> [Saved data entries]
*-*-*

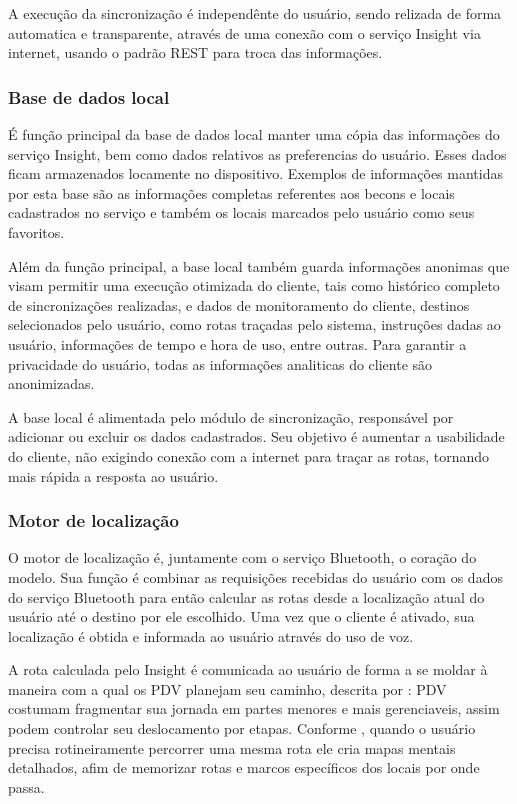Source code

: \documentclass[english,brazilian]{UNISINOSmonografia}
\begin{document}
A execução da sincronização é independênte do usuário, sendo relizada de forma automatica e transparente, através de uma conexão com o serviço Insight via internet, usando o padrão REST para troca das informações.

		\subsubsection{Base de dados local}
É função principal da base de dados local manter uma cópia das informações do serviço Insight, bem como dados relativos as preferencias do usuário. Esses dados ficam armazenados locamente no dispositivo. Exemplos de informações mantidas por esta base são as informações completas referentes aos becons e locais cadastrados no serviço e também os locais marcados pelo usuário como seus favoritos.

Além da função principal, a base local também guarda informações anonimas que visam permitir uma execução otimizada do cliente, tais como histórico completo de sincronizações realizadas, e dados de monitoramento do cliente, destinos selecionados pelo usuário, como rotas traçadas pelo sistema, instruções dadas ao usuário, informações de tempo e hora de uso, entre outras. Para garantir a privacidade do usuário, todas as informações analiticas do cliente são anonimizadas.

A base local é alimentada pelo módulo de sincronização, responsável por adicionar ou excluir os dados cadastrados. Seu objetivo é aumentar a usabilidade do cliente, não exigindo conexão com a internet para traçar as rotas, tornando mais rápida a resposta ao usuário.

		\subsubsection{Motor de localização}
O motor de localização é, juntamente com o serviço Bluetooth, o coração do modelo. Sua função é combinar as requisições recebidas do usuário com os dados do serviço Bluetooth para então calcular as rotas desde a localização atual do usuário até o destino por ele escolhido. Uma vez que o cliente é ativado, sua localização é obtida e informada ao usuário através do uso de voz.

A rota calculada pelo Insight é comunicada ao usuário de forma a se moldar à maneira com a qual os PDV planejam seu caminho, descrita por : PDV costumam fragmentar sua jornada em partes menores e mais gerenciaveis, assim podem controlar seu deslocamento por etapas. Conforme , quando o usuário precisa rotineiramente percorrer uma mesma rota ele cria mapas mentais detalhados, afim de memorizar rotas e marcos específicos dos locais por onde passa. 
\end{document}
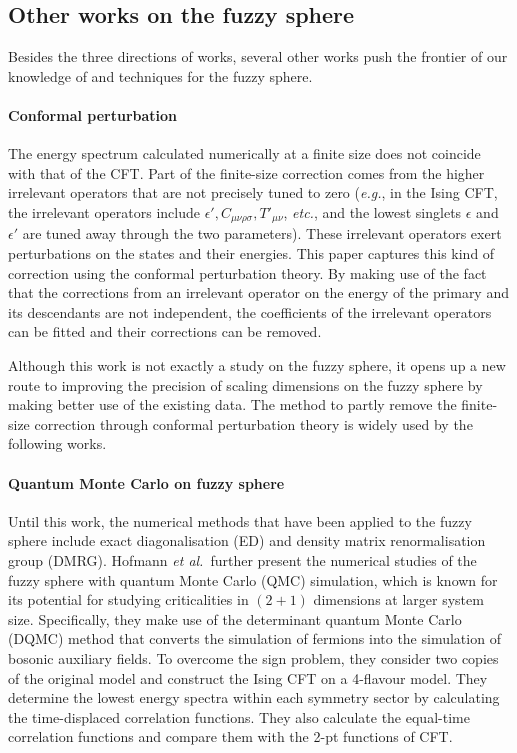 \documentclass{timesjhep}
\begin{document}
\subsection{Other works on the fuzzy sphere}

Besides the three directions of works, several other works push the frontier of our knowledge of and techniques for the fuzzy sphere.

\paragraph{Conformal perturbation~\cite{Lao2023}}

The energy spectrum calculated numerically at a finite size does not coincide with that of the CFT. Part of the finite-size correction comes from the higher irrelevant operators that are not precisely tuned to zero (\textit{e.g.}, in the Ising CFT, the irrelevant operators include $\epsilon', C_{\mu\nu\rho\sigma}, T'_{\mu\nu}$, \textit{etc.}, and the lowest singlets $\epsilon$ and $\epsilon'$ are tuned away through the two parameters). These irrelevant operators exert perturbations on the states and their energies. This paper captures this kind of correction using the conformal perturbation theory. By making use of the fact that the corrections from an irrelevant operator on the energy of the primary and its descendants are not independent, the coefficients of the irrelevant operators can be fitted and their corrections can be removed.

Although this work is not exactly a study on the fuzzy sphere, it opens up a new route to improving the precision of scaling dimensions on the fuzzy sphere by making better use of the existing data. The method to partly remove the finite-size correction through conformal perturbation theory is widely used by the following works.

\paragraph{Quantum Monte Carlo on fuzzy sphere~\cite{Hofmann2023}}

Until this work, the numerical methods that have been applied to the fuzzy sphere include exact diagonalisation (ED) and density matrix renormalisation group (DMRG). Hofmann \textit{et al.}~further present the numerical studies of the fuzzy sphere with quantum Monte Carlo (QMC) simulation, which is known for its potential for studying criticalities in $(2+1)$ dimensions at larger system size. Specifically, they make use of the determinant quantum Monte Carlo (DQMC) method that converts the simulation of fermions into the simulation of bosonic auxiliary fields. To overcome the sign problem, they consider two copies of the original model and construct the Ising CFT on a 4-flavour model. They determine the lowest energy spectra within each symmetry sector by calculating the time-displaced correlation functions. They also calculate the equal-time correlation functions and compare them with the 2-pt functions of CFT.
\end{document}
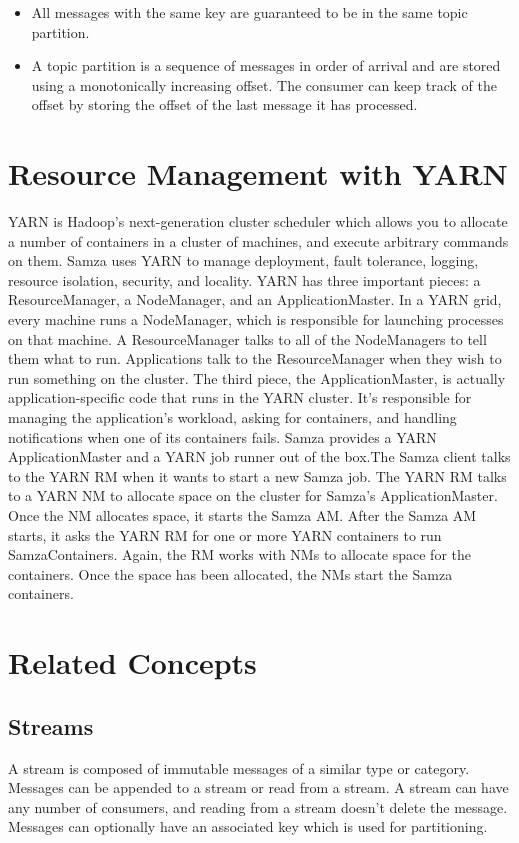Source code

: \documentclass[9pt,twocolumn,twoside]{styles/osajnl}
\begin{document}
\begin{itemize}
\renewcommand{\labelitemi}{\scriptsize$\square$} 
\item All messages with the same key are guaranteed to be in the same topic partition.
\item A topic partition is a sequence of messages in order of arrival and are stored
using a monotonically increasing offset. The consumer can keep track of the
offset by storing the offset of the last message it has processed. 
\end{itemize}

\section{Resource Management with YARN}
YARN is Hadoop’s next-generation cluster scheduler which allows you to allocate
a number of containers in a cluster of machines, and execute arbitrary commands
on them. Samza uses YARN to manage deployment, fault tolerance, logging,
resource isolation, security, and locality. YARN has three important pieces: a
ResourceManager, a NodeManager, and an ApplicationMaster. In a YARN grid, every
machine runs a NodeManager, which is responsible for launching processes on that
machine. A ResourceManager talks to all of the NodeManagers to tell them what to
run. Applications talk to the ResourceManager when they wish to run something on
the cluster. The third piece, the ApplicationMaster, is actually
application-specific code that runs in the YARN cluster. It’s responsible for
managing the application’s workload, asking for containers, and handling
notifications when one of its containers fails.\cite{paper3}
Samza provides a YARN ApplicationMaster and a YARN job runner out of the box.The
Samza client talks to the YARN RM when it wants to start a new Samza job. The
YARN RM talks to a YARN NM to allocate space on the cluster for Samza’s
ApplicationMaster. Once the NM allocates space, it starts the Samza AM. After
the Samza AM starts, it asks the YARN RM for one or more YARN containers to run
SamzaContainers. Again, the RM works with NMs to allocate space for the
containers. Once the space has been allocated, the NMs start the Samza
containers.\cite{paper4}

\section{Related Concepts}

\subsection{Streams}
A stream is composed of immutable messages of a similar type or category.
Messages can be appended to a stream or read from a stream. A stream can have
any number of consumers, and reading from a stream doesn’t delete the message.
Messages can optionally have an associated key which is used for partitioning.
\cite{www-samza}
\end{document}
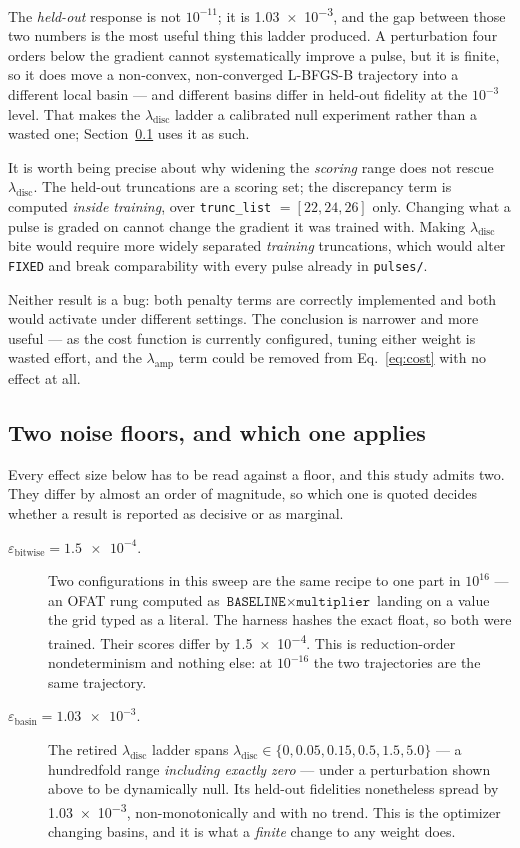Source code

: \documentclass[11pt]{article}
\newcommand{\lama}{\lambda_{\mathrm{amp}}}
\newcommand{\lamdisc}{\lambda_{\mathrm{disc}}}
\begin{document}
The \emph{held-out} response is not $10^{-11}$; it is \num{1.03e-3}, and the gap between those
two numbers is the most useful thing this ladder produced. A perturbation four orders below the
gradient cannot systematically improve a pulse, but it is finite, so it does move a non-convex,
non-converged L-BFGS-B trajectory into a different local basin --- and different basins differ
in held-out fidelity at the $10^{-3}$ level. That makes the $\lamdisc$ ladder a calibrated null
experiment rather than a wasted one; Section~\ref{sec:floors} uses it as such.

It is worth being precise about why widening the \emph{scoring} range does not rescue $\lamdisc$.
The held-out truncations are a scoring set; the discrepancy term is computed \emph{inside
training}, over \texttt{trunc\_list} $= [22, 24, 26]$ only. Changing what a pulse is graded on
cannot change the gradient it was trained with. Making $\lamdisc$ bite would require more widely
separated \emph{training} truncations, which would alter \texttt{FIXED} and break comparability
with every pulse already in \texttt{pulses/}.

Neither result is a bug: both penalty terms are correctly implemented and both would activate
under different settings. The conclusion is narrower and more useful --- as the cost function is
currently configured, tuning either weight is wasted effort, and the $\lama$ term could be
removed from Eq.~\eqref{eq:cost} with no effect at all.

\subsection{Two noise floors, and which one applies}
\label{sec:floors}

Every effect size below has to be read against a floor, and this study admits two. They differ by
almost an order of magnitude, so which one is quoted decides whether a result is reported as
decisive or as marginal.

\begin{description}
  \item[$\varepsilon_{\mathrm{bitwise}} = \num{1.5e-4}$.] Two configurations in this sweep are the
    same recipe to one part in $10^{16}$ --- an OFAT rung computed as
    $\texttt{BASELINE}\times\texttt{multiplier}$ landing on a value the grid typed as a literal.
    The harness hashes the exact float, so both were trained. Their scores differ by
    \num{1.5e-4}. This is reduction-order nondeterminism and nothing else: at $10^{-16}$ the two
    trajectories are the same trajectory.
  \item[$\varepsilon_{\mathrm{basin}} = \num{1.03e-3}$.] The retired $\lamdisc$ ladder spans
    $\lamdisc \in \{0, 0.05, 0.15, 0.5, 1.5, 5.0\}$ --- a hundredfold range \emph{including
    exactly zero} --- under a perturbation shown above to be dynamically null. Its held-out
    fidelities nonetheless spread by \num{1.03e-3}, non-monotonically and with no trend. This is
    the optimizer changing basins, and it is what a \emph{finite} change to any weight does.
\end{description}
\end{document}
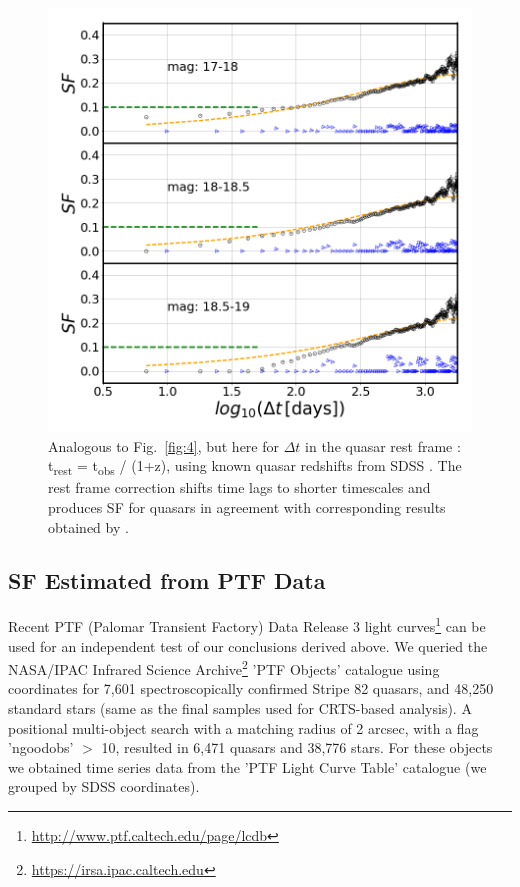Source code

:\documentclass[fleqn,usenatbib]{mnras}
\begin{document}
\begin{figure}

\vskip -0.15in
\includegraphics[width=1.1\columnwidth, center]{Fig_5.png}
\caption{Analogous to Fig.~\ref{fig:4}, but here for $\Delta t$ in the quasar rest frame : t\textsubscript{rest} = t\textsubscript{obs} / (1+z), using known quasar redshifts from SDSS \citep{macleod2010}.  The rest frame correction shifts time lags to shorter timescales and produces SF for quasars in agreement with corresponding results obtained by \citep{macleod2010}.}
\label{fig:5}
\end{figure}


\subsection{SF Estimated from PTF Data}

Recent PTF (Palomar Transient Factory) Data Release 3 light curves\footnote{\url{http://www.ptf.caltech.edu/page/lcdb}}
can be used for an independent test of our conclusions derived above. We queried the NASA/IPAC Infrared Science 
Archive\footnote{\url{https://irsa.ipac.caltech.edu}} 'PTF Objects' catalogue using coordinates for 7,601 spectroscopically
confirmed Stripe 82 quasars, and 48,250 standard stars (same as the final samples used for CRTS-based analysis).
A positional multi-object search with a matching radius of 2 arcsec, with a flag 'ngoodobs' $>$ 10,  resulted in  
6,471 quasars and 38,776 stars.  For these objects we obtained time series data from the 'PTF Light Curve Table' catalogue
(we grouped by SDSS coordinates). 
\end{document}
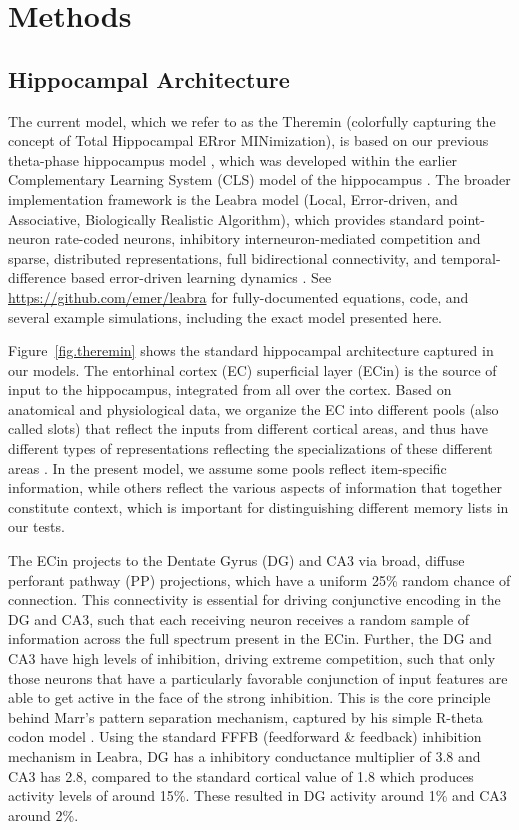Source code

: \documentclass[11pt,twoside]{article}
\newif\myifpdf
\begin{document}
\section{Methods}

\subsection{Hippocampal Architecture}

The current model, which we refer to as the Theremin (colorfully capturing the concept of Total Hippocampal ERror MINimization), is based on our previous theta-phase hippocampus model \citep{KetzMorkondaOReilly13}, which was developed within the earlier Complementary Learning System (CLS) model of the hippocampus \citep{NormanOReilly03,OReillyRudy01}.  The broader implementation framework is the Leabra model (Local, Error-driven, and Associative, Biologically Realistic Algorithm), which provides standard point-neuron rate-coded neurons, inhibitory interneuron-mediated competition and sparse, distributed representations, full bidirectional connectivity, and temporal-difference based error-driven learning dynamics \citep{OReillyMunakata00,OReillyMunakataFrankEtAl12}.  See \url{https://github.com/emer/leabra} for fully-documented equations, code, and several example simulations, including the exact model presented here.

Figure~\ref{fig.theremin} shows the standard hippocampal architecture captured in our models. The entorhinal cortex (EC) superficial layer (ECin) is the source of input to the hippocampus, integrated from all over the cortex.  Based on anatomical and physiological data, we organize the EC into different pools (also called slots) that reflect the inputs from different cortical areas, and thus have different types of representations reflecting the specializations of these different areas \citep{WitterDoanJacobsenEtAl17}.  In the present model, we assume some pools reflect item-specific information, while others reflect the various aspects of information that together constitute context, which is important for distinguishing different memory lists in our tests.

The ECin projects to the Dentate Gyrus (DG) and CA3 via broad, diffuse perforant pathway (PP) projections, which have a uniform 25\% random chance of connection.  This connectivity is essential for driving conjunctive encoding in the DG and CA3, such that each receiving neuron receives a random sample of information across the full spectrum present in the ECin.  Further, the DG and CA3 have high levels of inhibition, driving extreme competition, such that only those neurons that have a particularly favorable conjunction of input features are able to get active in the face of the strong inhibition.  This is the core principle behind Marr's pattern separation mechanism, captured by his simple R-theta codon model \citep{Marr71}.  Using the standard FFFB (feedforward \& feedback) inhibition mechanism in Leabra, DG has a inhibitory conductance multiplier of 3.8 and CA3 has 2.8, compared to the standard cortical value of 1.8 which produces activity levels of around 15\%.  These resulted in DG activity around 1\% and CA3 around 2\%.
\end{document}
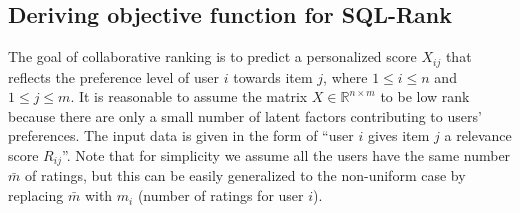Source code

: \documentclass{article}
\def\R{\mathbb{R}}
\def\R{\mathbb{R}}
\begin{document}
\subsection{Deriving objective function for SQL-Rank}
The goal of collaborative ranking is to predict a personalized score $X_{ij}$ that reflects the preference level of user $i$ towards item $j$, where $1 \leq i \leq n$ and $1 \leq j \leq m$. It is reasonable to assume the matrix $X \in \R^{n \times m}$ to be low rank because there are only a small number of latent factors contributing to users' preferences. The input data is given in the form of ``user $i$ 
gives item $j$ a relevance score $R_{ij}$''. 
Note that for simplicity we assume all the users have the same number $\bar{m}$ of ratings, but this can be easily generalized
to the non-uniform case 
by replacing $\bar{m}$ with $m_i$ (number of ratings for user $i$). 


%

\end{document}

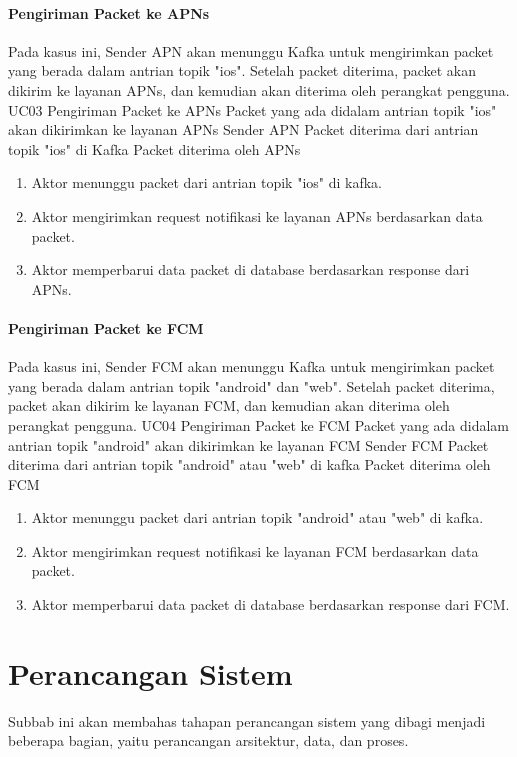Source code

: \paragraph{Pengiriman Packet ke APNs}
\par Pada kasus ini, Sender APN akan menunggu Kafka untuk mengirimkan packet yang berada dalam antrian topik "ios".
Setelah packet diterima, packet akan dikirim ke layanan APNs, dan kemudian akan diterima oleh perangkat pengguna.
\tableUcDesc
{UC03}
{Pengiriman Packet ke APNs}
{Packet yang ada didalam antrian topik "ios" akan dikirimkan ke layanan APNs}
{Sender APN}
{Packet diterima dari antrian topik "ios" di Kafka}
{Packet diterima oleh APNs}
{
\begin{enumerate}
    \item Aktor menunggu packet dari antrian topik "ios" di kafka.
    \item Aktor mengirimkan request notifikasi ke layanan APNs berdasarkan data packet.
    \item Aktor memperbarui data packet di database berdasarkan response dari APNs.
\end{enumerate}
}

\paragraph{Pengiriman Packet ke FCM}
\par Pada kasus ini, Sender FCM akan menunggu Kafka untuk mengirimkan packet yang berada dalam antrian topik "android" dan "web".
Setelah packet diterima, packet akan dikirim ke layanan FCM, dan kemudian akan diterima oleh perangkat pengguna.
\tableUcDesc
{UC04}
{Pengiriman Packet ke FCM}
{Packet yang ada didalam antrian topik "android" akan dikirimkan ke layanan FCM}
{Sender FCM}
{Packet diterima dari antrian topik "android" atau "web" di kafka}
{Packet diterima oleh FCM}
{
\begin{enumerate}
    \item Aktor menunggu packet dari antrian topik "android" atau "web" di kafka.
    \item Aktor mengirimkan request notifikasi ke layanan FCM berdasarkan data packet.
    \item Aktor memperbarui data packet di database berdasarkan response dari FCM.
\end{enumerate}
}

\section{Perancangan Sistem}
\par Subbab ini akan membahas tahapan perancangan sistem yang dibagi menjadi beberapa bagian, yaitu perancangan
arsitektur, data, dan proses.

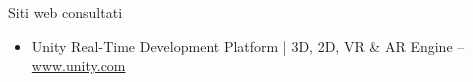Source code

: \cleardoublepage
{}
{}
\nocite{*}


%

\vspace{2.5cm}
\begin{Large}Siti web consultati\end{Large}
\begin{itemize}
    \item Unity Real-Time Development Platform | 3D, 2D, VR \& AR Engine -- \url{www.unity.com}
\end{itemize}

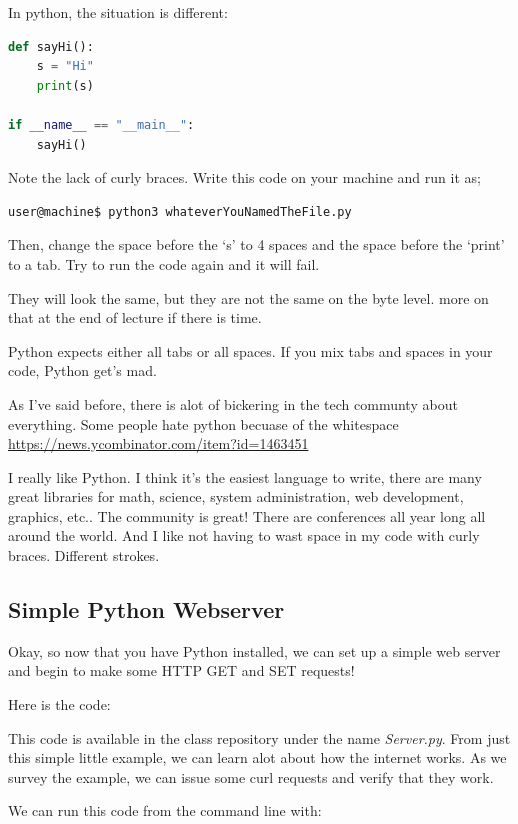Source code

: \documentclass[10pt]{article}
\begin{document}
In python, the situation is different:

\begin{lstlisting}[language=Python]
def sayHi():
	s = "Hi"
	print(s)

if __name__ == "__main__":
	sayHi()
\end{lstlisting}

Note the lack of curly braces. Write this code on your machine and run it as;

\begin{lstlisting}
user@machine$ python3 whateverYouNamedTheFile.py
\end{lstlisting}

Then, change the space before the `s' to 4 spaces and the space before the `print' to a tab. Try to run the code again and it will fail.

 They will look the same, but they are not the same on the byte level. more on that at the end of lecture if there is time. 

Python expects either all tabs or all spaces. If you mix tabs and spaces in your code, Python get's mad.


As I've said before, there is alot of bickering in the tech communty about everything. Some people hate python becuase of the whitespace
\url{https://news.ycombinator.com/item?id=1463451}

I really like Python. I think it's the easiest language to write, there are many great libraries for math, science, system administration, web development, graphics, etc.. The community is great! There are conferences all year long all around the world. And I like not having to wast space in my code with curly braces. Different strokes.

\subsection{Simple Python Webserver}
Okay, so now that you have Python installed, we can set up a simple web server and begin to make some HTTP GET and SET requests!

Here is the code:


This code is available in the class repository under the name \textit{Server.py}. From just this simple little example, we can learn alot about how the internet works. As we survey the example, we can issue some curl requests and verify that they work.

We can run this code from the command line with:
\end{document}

*-*-*

> [What you have to do] Look above for the line with "Samza client talks" and the line with "The held-out truncations", then restate exactly those two lines and all lines between them, with no pictures.

> [Answer to this exercise]
Samza client talks to the YARN RM when it wants to start a new Samza job. The
YARN RM talks to a YARN NM to allocate space on the cluster for Samza’s
ApplicationMaster. Once the NM allocates space, it starts the Samza AM. After
the Samza AM starts, it asks the YARN RM for one or more YARN containers to run
SamzaContainers. Again, the RM works with NMs to allocate space for the
containers. Once the space has been allocated, the NMs start the Samza
containers.\cite{paper4}

\section{Related Concepts}

\subsection{Streams}
A stream is composed of immutable messages of a similar type or category.
Messages can be appended to a stream or read from a stream. A stream can have
any number of consumers, and reading from a stream doesn’t delete the message.
Messages can optionally have an associated key which is used for partitioning.
\cite{www-samza}
\end{document}
Source code

: \documentclass[11pt]{article}
\newcommand{\lama}{\lambda_{\mathrm{amp}}}
\newcommand{\lamdisc}{\lambda_{\mathrm{disc}}}
\begin{document}
The \emph{held-out} response is not $10^{-11}$; it is \num{1.03e-3}, and the gap between those
two numbers is the most useful thing this ladder produced. A perturbation four orders below the
gradient cannot systematically improve a pulse, but it is finite, so it does move a non-convex,
non-converged L-BFGS-B trajectory into a different local basin --- and different basins differ
in held-out fidelity at the $10^{-3}$ level. That makes the $\lamdisc$ ladder a calibrated null
experiment rather than a wasted one; Section~\ref{sec:floors} uses it as such.

It is worth being precise about why widening the \emph{scoring} range does not rescue $\lamdisc$.
The held-out truncations are a scoring set; the discrepancy term is computed \emph{inside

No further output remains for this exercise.